■ Your instructions ■
Copy each line in the data that includes the word "these".

■ Rendered images with source text ■
- - -
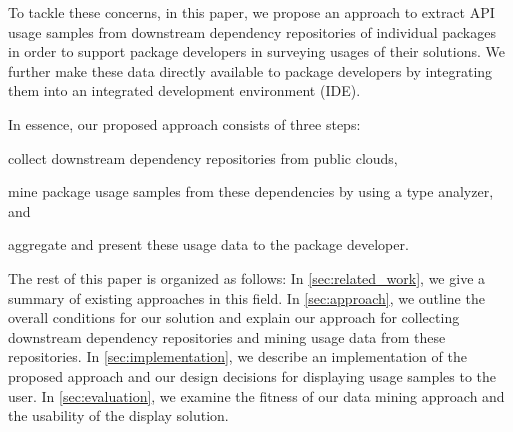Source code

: To tackle these concerns, in this paper, we propose an approach to extract API usage samples from downstream dependency repositories of individual packages in order to support package developers in surveying usages of their solutions.
We further make these data directly available to package developers by integrating them into an integrated development environment (IDE).

In essence, our proposed approach consists of three steps:
\begin{enumerate*}[label=(\roman*)]
	\item collect downstream dependency repositories from public clouds,
	\item mine package usage samples from these dependencies by using a type analyzer,
	and \item aggregate and present these usage data to the package developer.
\end{enumerate*}

The rest of this paper is organized as follows:
In \cref{sec:related_work}, we give a summary of existing approaches in this field.
In \cref{sec:approach}, we outline the overall conditions for our solution and explain our approach for collecting downstream dependency repositories and mining usage data from these repositories.
In \cref{sec:implementation}, we describe an implementation of the proposed approach and our design decisions for displaying usage samples to the user.
In \cref{sec:evaluation}, we examine the fitness of our data mining approach and the usability of the display solution.
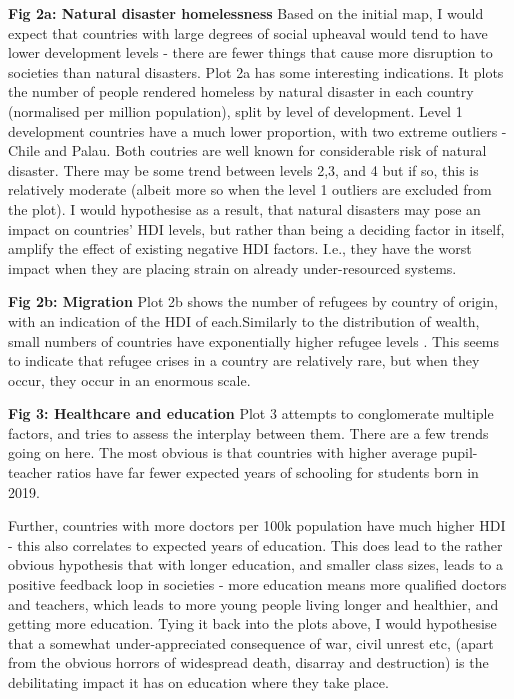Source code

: \documentclass[ 10pt ]{fphw}
\begin{document}
\textbf{Fig 2a: Natural disaster homelessness} Based on the initial map, I would expect that countries with large degrees of social upheaval would tend to have lower development levels - there are fewer things that cause more disruption to societies than natural disasters. Plot 2a has some interesting indications. It plots the number of people rendered homeless by natural disaster in each country (normalised per million population), split by level of development. Level 1 development countries have a much lower proportion, with two extreme outliers - Chile and Palau. Both coutries are well known for considerable risk of natural disaster. There may be some trend between levels 2,3, and 4 but if so, this is relatively moderate (albeit more so when the level 1 outliers are excluded from the plot). I would hypothesise as a result, that natural disasters may pose an impact on countries' HDI levels, but rather than being a deciding factor in itself, amplify the effect of existing negative HDI factors. I.e., they have the worst impact when they are placing strain on already under-resourced systems.

\textbf{Fig 2b: Migration} Plot 2b shows the number of refugees by country of origin, with an indication of the HDI of each.Similarly to the distribution of wealth, small numbers of countries have exponentially higher refugee levels . This seems to indicate that refugee crises in a country are relatively rare, but when they occur, they occur in an enormous scale.

\textbf{Fig 3: Healthcare and education} Plot 3 attempts to conglomerate multiple factors, and tries to assess the interplay between them. There are a few trends going on here. The most obvious is that countries with higher average pupil-teacher ratios have far fewer expected years of schooling for students born in 2019.

Further, countries with more doctors per 100k population have much higher HDI - this also correlates to expected years of education. This does lead to the rather obvious hypothesis that with longer education, and smaller class sizes, leads to a positive feedback loop in societies - more education means more qualified doctors and teachers, which leads to more young people living longer and healthier, and getting more education. Tying it back into the plots above, I would hypothesise that a somewhat under-appreciated consequence of war, civil unrest etc, (apart from the obvious horrors of widespread death, disarray and destruction) is the debilitating impact it has on education where they take place.
\end{document}
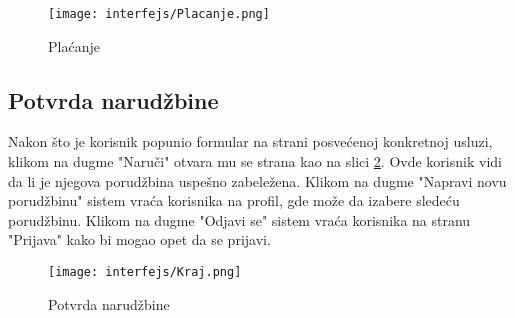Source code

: \documentclass[a4paper]{article}
\begin{document}
\begin{figure}[H]
    \centering
    \texttt{[image: interfejs/Placanje.png]}
    \caption{Plaćanje}
    \label{fig:ki_placanje}
\end{figure}

\subsection{Potvrda narudžbine}

Nakon što je korisnik popunio formular na strani posvećenoj konkretnoj usluzi, klikom na dugme "Naruči" otvara mu se strana kao na slici \ref{fig:ki_kraj}. Ovde korisnik vidi da li je njegova porudžbina uspešno zabeležena. Klikom na dugme "Napravi novu porudžbinu" sistem vraća korisnika na profil, gde može da izabere sledeću porudžbinu. Klikom na dugme "Odjavi se" sistem vraća korisnika na stranu "Prijava" kako bi mogao opet da se prijavi.

\begin{figure}[H]
    \centering
    \texttt{[image: interfejs/Kraj.png]}
    \caption{Potvrda narudžbine}
    \label{fig:ki_kraj}
\end{figure}
\end{document}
- - -
■ Reply to the exercise ■
: To tackle these concerns, in this paper, we propose an approach to extract API usage samples from downstream dependency repositories of individual packages in order to support package developers in surveying usages of their solutions.
We further make these data directly available to package developers by integrating them into an integrated development environment (IDE).
	\item mine package usage samples from these dependencies by using a type analyzer,
	and \item aggregate and present these usage data to the package developer.
In \cref{sec:approach}, we outline the overall conditions for our solution and explain our approach for collecting downstream dependency repositories and mining usage data from these repositories.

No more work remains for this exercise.